▸ **PROMPT**:
Type out all the records again exactly.

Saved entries

Segment Open

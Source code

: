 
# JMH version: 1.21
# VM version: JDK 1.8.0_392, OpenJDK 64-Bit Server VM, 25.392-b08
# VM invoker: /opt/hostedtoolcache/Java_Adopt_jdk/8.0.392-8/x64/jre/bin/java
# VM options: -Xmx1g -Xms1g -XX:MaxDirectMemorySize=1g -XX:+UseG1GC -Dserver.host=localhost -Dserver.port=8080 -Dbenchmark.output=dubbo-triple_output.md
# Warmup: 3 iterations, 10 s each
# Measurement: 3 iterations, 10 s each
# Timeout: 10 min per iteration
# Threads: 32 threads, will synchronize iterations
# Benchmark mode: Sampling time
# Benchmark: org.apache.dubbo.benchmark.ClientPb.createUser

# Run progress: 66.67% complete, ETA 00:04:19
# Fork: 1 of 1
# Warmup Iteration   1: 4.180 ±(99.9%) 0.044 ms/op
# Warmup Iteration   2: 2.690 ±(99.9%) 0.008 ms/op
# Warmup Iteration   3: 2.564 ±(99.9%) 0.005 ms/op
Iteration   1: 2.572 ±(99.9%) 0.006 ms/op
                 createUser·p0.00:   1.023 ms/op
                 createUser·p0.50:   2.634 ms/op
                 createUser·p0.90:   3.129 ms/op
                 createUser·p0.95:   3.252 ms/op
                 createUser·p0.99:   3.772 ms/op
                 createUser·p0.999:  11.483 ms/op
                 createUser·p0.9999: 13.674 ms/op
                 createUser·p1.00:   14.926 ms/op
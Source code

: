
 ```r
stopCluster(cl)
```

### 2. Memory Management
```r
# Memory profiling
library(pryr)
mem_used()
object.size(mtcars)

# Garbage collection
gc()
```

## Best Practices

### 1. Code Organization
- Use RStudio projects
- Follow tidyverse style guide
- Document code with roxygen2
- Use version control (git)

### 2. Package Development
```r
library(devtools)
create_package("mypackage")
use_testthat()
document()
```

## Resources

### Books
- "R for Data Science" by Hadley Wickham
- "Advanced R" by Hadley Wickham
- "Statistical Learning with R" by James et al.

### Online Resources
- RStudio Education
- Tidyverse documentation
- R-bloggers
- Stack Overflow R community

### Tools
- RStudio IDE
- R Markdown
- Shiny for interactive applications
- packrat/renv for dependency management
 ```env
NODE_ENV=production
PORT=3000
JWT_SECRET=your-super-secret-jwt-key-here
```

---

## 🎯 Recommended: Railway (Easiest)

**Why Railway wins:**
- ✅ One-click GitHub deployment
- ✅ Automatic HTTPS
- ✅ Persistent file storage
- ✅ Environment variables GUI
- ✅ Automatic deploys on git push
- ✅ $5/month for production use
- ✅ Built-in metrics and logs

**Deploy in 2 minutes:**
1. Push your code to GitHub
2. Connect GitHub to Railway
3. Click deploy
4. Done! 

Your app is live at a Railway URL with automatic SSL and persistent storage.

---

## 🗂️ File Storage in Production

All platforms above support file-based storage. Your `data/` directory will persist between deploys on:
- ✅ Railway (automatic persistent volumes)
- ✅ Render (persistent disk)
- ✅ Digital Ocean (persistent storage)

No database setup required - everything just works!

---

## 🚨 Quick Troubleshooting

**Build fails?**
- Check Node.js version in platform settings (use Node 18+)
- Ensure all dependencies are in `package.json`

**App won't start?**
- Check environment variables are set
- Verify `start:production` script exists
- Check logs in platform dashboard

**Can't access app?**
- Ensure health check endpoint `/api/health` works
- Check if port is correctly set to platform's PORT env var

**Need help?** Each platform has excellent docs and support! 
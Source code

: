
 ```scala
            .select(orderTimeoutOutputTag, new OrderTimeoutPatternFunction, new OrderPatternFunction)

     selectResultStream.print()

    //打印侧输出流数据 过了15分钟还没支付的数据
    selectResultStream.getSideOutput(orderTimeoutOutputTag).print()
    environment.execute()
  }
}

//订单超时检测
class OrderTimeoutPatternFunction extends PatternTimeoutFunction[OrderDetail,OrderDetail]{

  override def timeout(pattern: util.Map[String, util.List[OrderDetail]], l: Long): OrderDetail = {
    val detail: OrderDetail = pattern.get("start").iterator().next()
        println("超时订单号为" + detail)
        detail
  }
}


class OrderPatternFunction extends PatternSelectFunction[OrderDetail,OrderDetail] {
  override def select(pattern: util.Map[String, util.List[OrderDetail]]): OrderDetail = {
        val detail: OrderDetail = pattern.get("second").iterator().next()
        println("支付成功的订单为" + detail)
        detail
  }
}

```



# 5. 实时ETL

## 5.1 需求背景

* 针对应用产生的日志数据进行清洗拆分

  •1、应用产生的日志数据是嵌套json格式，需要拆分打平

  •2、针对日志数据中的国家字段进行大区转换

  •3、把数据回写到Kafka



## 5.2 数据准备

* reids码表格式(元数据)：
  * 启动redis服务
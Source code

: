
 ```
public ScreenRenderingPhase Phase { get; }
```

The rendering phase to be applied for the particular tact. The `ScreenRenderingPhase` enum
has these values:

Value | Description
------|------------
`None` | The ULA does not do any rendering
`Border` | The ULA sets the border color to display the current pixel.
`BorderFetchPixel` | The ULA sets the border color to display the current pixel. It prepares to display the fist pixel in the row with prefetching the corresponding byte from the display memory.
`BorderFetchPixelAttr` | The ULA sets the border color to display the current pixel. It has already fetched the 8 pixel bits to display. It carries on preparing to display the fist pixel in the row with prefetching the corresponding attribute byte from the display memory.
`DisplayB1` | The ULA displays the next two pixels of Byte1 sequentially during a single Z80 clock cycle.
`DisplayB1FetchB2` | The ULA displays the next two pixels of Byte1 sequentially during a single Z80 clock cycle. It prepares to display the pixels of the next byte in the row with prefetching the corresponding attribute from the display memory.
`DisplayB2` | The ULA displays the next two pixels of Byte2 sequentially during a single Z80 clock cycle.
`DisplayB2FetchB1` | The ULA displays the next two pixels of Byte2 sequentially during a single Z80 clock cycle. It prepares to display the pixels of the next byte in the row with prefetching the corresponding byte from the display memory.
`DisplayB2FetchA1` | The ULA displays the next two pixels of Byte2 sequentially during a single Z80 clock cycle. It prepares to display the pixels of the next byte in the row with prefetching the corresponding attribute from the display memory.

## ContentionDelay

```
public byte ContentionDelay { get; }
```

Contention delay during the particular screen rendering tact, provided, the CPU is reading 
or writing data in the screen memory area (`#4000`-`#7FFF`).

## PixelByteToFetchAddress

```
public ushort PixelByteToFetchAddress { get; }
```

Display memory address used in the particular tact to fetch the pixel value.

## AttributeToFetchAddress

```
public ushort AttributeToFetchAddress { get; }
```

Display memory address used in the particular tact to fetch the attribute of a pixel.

Segment Closed

▸ **ANSWER TO THIS TASK**:
Source code

: 
# JMH version: 1.21
# VM version: JDK 1.8.0_392, OpenJDK 64-Bit Server VM, 25.392-b08
# VM invoker: /opt/hostedtoolcache/Java_Adopt_jdk/8.0.392-8/x64/jre/bin/java
# VM options: -Xmx1g -Xms1g -XX:MaxDirectMemorySize=1g -XX:+UseG1GC -Dserver.host=localhost -Dserver.port=8080 -Dbenchmark.output=dubbo-triple_output.md
# Warmup: 3 iterations, 10 s each
# Measurement: 3 iterations, 10 s each
# Timeout: 10 min per iteration
# Threads: 32 threads, will synchronize iterations
# Benchmark mode: Sampling time
# Benchmark: org.apache.dubbo.benchmark.ClientPb.createUser

# Run progress: 66.67% complete, ETA 00:04:19
# Fork: 1 of 1
# Warmup Iteration   1: 4.180 ±(99.9%) 0.044 ms/op
# Warmup Iteration   2: 2.690 ±(99.9%) 0.008 ms/op
# Warmup Iteration   3: 2.564 ±(99.9%) 0.005 ms/op
Iteration   1: 2.572 ±(99.9%) 0.006 ms/op
                 createUser·p0.00:   1.023 ms/op
                 createUser·p0.50:   2.634 ms/op
                 createUser·p0.90:   3.129 ms/op
                 createUser·p0.95:   3.252 ms/op
                 createUser·p0.99:   3.772 ms/op
                 createUser·p0.999:  11.483 ms/op
                 createUser·p0.9999: 13.674 ms/op
                 createUser·p1.00:   14.926 ms/op
Source code

:
 ```r
stopCluster(cl)
```

### 2. Memory Management
```r
# Memory profiling
library(pryr)
mem_used()
object.size(mtcars)

# Garbage collection
gc()
```

## Best Practices

### 1. Code Organization
- Use RStudio projects
- Follow tidyverse style guide
- Document code with roxygen2
- Use version control (git)

### 2. Package Development
```r
library(devtools)
create_package("mypackage")
use_testthat()
document()
```

## Resources

### Books
- "R for Data Science" by Hadley Wickham
- "Advanced R" by Hadley Wickham
- "Statistical Learning with R" by James et al.

### Online Resources
- RStudio Education
- Tidyverse documentation
- R-bloggers
- Stack Overflow R community

### Tools
- RStudio IDE
- R Markdown
- Shiny for interactive applications
- packrat/renv for dependency management
 ```env
NODE_ENV=production
PORT=3000
JWT_SECRET=your-super-secret-jwt-key-here
```

---

## 🎯 Recommended: Railway (Easiest)

**Why Railway wins:**
- ✅ One-click GitHub deployment
- ✅ Automatic HTTPS
- ✅ Persistent file storage
- ✅ Environment variables GUI
- ✅ Automatic deploys on git push
- ✅ $5/month for production use
- ✅ Built-in metrics and logs

**Deploy in 2 minutes:**
1. Push your code to GitHub
2. Connect GitHub to Railway
3. Click deploy
4. Done! 

Your app is live at a Railway URL with automatic SSL and persistent storage.

---

## 🗂️ File Storage in Production

All platforms above support file-based storage. Your `data/` directory will persist between deploys on:
- ✅ Railway (automatic persistent volumes)
- ✅ Render (persistent disk)
- ✅ Digital Ocean (persistent storage)

No database setup required - everything just works!

---

## 🚨 Quick Troubleshooting

**Build fails?**
- Check Node.js version in platform settings (use Node 18+)
- Ensure all dependencies are in `package.json`

**App won't start?**
- Check environment variables are set
- Verify `start:production` script exists
- Check logs in platform dashboard

**Can't access app?**
- Ensure health check endpoint `/api/health` works
- Check if port is correctly set to platform's PORT env var

**Need help?** Each platform has excellent docs and support! 
Source code

:
 ```scala
            .select(orderTimeoutOutputTag, new OrderTimeoutPatternFunction, new OrderPatternFunction)

     selectResultStream.print()

    //打印侧输出流数据 过了15分钟还没支付的数据
    selectResultStream.getSideOutput(orderTimeoutOutputTag).print()
    environment.execute()
  }
}

//订单超时检测
class OrderTimeoutPatternFunction extends PatternTimeoutFunction[OrderDetail,OrderDetail]{

  override def timeout(pattern: util.Map[String, util.List[OrderDetail]], l: Long): OrderDetail = {
    val detail: OrderDetail = pattern.get("start").iterator().next()
        println("超时订单号为" + detail)
        detail
  }
}


class OrderPatternFunction extends PatternSelectFunction[OrderDetail,OrderDetail] {
  override def select(pattern: util.Map[String, util.List[OrderDetail]]): OrderDetail = {
        val detail: OrderDetail = pattern.get("second").iterator().next()
        println("支付成功的订单为" + detail)
        detail
  }
}

```



# 5. 实时ETL

## 5.1 需求背景

* 针对应用产生的日志数据进行清洗拆分

  •1、应用产生的日志数据是嵌套json格式，需要拆分打平

  •2、针对日志数据中的国家字段进行大区转换

  •3、把数据回写到Kafka



## 5.2 数据准备

* reids码表格式(元数据)：
  * 启动redis服务
Source code

:
 ```
public ScreenRenderingPhase Phase { get; }
```

The rendering phase to be applied for the particular tact. The `ScreenRenderingPhase` enum
has these values:

Value | Description
------|------------
`None` | The ULA does not do any rendering
`Border` | The ULA sets the border color to display the current pixel.
`BorderFetchPixel` | The ULA sets the border color to display the current pixel. It prepares to display the fist pixel in the row with prefetching the corresponding byte from the display memory.
`BorderFetchPixelAttr` | The ULA sets the border color to display the current pixel. It has already fetched the 8 pixel bits to display. It carries on preparing to display the fist pixel in the row with prefetching the corresponding attribute byte from the display memory.
`DisplayB1` | The ULA displays the next two pixels of Byte1 sequentially during a single Z80 clock cycle.
`DisplayB1FetchB2` | The ULA displays the next two pixels of Byte1 sequentially during a single Z80 clock cycle. It prepares to display the pixels of the next byte in the row with prefetching the corresponding attribute from the display memory.
`DisplayB2` | The ULA displays the next two pixels of Byte2 sequentially during a single Z80 clock cycle.
`DisplayB2FetchB1` | The ULA displays the next two pixels of Byte2 sequentially during a single Z80 clock cycle. It prepares to display the pixels of the next byte in the row with prefetching the corresponding byte from the display memory.
`DisplayB2FetchA1` | The ULA displays the next two pixels of Byte2 sequentially during a single Z80 clock cycle. It prepares to display the pixels of the next byte in the row with prefetching the corresponding attribute from the display memory.

## ContentionDelay

```
public byte ContentionDelay { get; }
```

Contention delay during the particular screen rendering tact, provided, the CPU is reading 
or writing data in the screen memory area (`#4000`-`#7FFF`).

## PixelByteToFetchAddress

```
public ushort PixelByteToFetchAddress { get; }
```

Display memory address used in the particular tact to fetch the pixel value.

## AttributeToFetchAddress

```
public ushort AttributeToFetchAddress { get; }
```

Display memory address used in the particular tact to fetch the attribute of a pixel.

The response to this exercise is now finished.